+++ Records shown +++
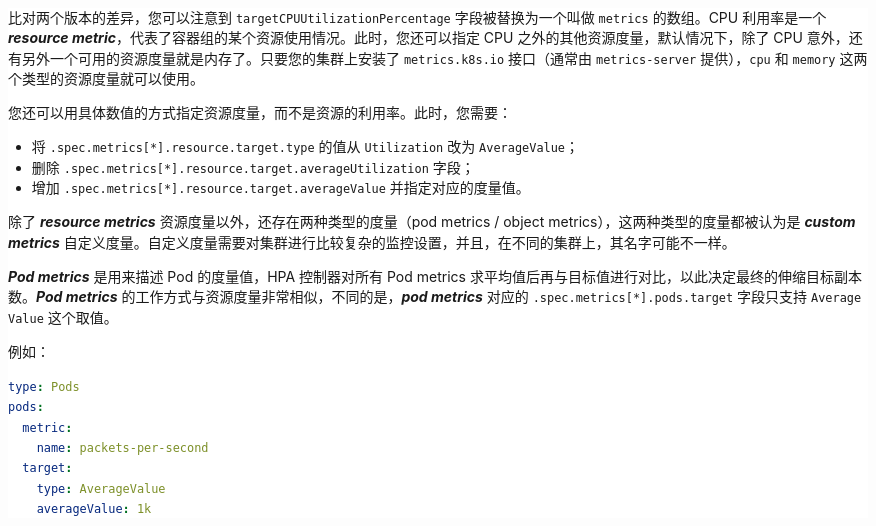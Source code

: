 比对两个版本的差异，您可以注意到 `targetCPUUtilizationPercentage` 字段被替换为一个叫做 `metrics` 的数组。CPU 利用率是一个 ***resource metric***，代表了容器组的某个资源使用情况。此时，您还可以指定 CPU 之外的其他资源度量，默认情况下，除了 CPU 意外，还有另外一个可用的资源度量就是内存了。只要您的集群上安装了 `metrics.k8s.io` 接口（通常由 `metrics-server` 提供），`cpu` 和 `memory` 这两个类型的资源度量就可以使用。

您还可以用具体数值的方式指定资源度量，而不是资源的利用率。此时，您需要：
* 将 `.spec.metrics[*].resource.target.type` 的值从 `Utilization` 改为 `AverageValue`；
* 删除 `.spec.metrics[*].resource.target.averageUtilization` 字段；
* 增加 `.spec.metrics[*].resource.target.averageValue` 并指定对应的度量值。

除了 ***resource metrics*** 资源度量以外，还存在两种类型的度量（pod metrics / object metrics），这两种类型的度量都被认为是 ***custom metrics*** 自定义度量。自定义度量需要对集群进行比较复杂的监控设置，并且，在不同的集群上，其名字可能不一样。

***Pod metrics*** 是用来描述 Pod 的度量值，HPA 控制器对所有 Pod metrics 求平均值后再与目标值进行对比，以此决定最终的伸缩目标副本数。***Pod metrics*** 的工作方式与资源度量非常相似，不同的是，***pod metrics*** 对应的 `.spec.metrics[*].pods.target` 字段只支持 `AverageValue` 这个取值。

例如：
``` yaml
type: Pods
pods:
  metric:
    name: packets-per-second
  target:
    type: AverageValue
    averageValue: 1k
```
+++
- [What is being asked]
Repeat everything in the entries above word for word, excluding the images.

- [Written reply]
Source code

: 比对两个版本的差异，您可以注意到 `targetCPUUtilizationPercentage` 字段被替换为一个叫做 `metrics` 的数组。CPU 利用率是一个 ***resource metric***，代表了容器组的某个资源使用情况。此时，您还可以指定 CPU 之外的其他资源度量，默认情况下，除了 CPU 意外，还有另外一个可用的资源度量就是内存了。只要您的集群上安装了 `metrics.k8s.io` 接口（通常由 `metrics-server` 提供），`cpu` 和 `memory` 这两个类型的资源度量就可以使用。

您还可以用具体数值的方式指定资源度量，而不是资源的利用率。此时，您需要：
* 将 `.spec.metrics[*].resource.target.type` 的值从 `Utilization` 改为 `AverageValue`；
* 删除 `.spec.metrics[*].resource.target.averageUtilization` 字段；
* 增加 `.spec.metrics[*].resource.target.averageValue` 并指定对应的度量值。

除了 ***resource metrics*** 资源度量以外，还存在两种类型的度量（pod metrics / object metrics），这两种类型的度量都被认为是 ***custom metrics*** 自定义度量。自定义度量需要对集群进行比较复杂的监控设置，并且，在不同的集群上，其名字可能不一样。

***Pod metrics*** 是用来描述 Pod 的度量值，HPA 控制器对所有 Pod metrics 求平均值后再与目标值进行对比，以此决定最终的伸缩目标副本数。***Pod metrics*** 的工作方式与资源度量非常相似，不同的是，***pod metrics*** 对应的 `.spec.metrics[*].pods.target` 字段只支持 `AverageValue` 这个取值。

例如：
``` yaml
type: Pods
pods:
  metric:
    name: packets-per-second
  target:
    type: AverageValue
    averageValue: 1k
```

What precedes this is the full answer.